The Mudcat Café TM
Thread #126930   Message #2826890
Posted By: Soldier boy
31-Jan-10 - 08:45 PM
Thread Name: Songs you shouldn't sing in UK folk club
Subject: RE: Songs you shouldn't sing in UK folk club
I like to sing popular folk songs with a strong chorus line that the audience/joe public can recognise and join in with with all their hearts.

No song should ever be banned/dismissed/mocked or degraded because of it's popularity and some sense that it has been 'over-sung'.
It shouldn't matter either whether it is sung well or not so well so long as 'the audience' on that occasion gets the gist of it and joins in and enjoys it.
It all depends on the company you are in and the general ambience at the time. It doesn't take long to get a sense of what will go down well and what may not go down well.
So to hell with 'Songs you shouldn't sing' - sing them all I say and have a jolly good time.

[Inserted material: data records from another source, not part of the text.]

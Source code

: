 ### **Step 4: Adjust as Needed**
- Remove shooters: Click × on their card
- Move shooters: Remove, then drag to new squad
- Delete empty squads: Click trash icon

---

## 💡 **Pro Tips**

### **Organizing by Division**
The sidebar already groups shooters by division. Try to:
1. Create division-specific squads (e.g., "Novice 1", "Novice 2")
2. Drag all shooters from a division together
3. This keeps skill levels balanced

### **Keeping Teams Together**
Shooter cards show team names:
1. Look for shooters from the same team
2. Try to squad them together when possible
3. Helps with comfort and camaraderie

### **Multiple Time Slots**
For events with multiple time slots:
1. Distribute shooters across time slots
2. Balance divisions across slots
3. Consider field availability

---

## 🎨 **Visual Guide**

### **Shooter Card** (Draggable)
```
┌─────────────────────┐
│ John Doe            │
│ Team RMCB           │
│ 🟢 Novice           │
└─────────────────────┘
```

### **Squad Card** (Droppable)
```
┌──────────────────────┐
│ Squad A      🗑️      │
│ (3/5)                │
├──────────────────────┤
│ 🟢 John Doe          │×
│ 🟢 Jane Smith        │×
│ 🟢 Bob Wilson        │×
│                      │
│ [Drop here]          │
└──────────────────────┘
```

Some sessions just get far too stuffy and up their own do da's and in my experience, only work for the self-centered and self-obsessed 'inner circle' and don't work for those listening in and hoping for a song they can join in with.

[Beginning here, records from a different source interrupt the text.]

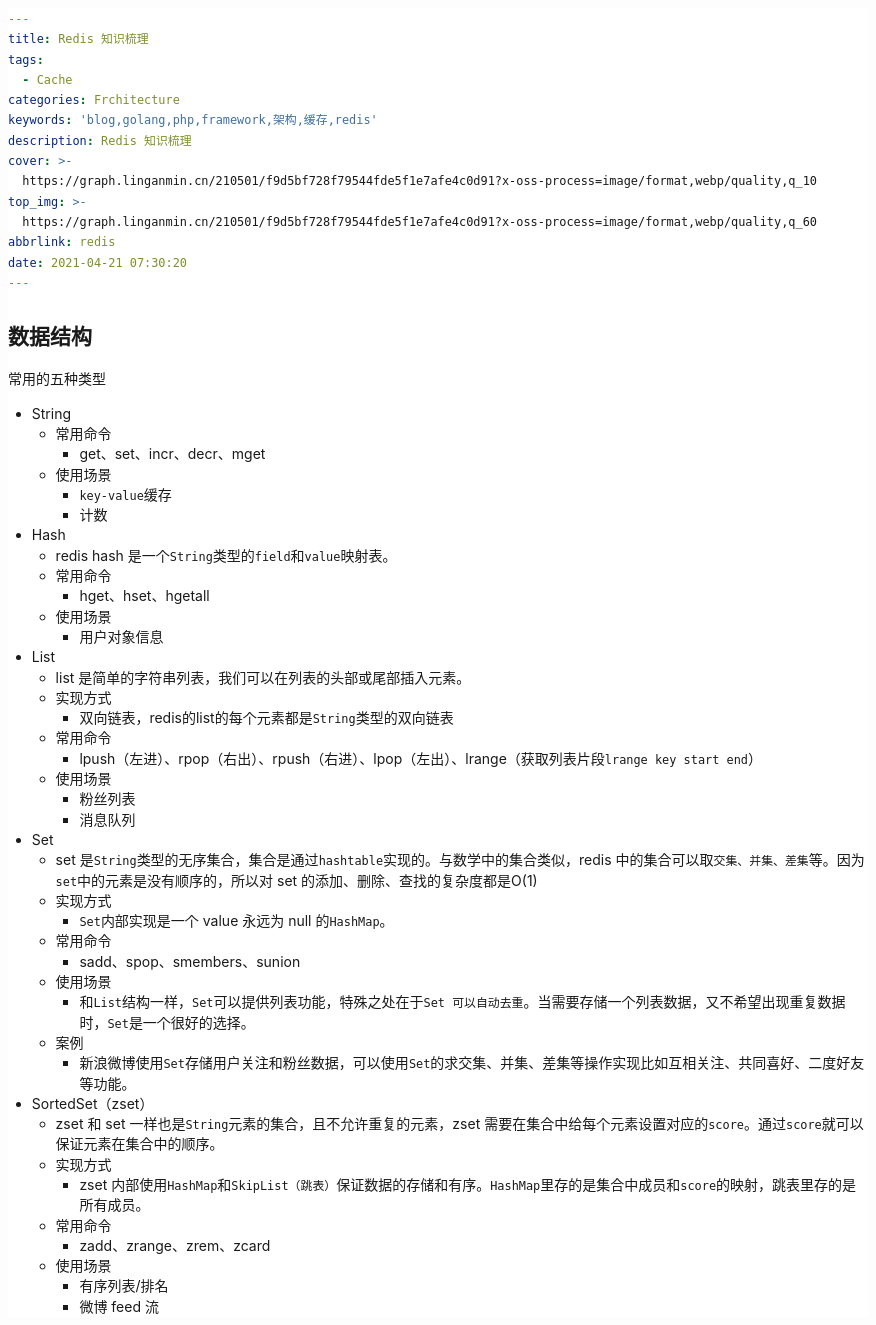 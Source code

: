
 ```yaml
---
title: Redis 知识梳理
tags:
  - Cache
categories: Frchitecture
keywords: 'blog,golang,php,framework,架构,缓存,redis'
description: Redis 知识梳理
cover: >-
  https://graph.linganmin.cn/210501/f9d5bf728f79544fde5f1e7afe4c0d91?x-oss-process=image/format,webp/quality,q_10
top_img: >-
  https://graph.linganmin.cn/210501/f9d5bf728f79544fde5f1e7afe4c0d91?x-oss-process=image/format,webp/quality,q_60
abbrlink: redis
date: 2021-04-21 07:30:20
---
```


## 数据结构

常用的五种类型

- String
  - 常用命令
    - get、set、incr、decr、mget
  - 使用场景
    - `key-value`缓存
    - 计数
- Hash
  - redis hash 是一个`String`类型的`field`和`value`映射表。
  - 常用命令
    - hget、hset、hgetall
  - 使用场景
    - 用户对象信息
- List
  - list 是简单的字符串列表，我们可以在列表的头部或尾部插入元素。
  - 实现方式
    - 双向链表，redis的list的每个元素都是`String`类型的双向链表
  - 常用命令
    - lpush（左进）、rpop（右出）、rpush（右进）、lpop（左出）、lrange（获取列表片段`lrange key start end`）
  - 使用场景
    - 粉丝列表
    - 消息队列
- Set
  - set 是`String`类型的无序集合，集合是通过`hashtable`实现的。与数学中的集合类似，redis 中的集合可以取`交集、并集、差集`等。因为`set`中的元素是没有顺序的，所以对 set 的添加、删除、查找的复杂度都是O(1)
  - 实现方式
    - `Set`内部实现是一个 value 永远为 null 的`HashMap`。
  - 常用命令
    - sadd、spop、smembers、sunion
  - 使用场景
    - 和`List`结构一样，`Set`可以提供列表功能，特殊之处在于`Set 可以自动去重`。当需要存储一个列表数据，又不希望出现重复数据时，`Set`是一个很好的选择。
  - 案例
    - 新浪微博使用`Set`存储用户关注和粉丝数据，可以使用`Set`的求交集、并集、差集等操作实现比如互相关注、共同喜好、二度好友等功能。
- SortedSet（zset）
  - zset 和 set 一样也是`String`元素的集合，且不允许重复的元素，zset 需要在集合中给每个元素设置对应的`score`。通过`score`就可以保证元素在集合中的顺序。
  - 实现方式
    - zset 内部使用`HashMap`和`SkipList（跳表）`保证数据的存储和有序。`HashMap`里存的是集合中成员和`score`的映射，跳表里存的是所有成员。
  - 常用命令
    - zadd、zrange、zrem、zcard
  - 使用场景
    - 有序列表/排名
    - 微博 feed 流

This reminds me of the time way back in the 1970's when me and my wife to be went to see a Ralph MacTell concert in London and he refused to sing "Streets of London" on the grounds that it was over-sung and he was growing bored of it - guess what? - about a quarter of the audience (including us)were brave enough and incensed enough to walk out in disgust.
How ignorant is that!? Especially when that one song was his pension for life!
Since then I don't believe that there is any song you shouldn't sing in a UK folk club.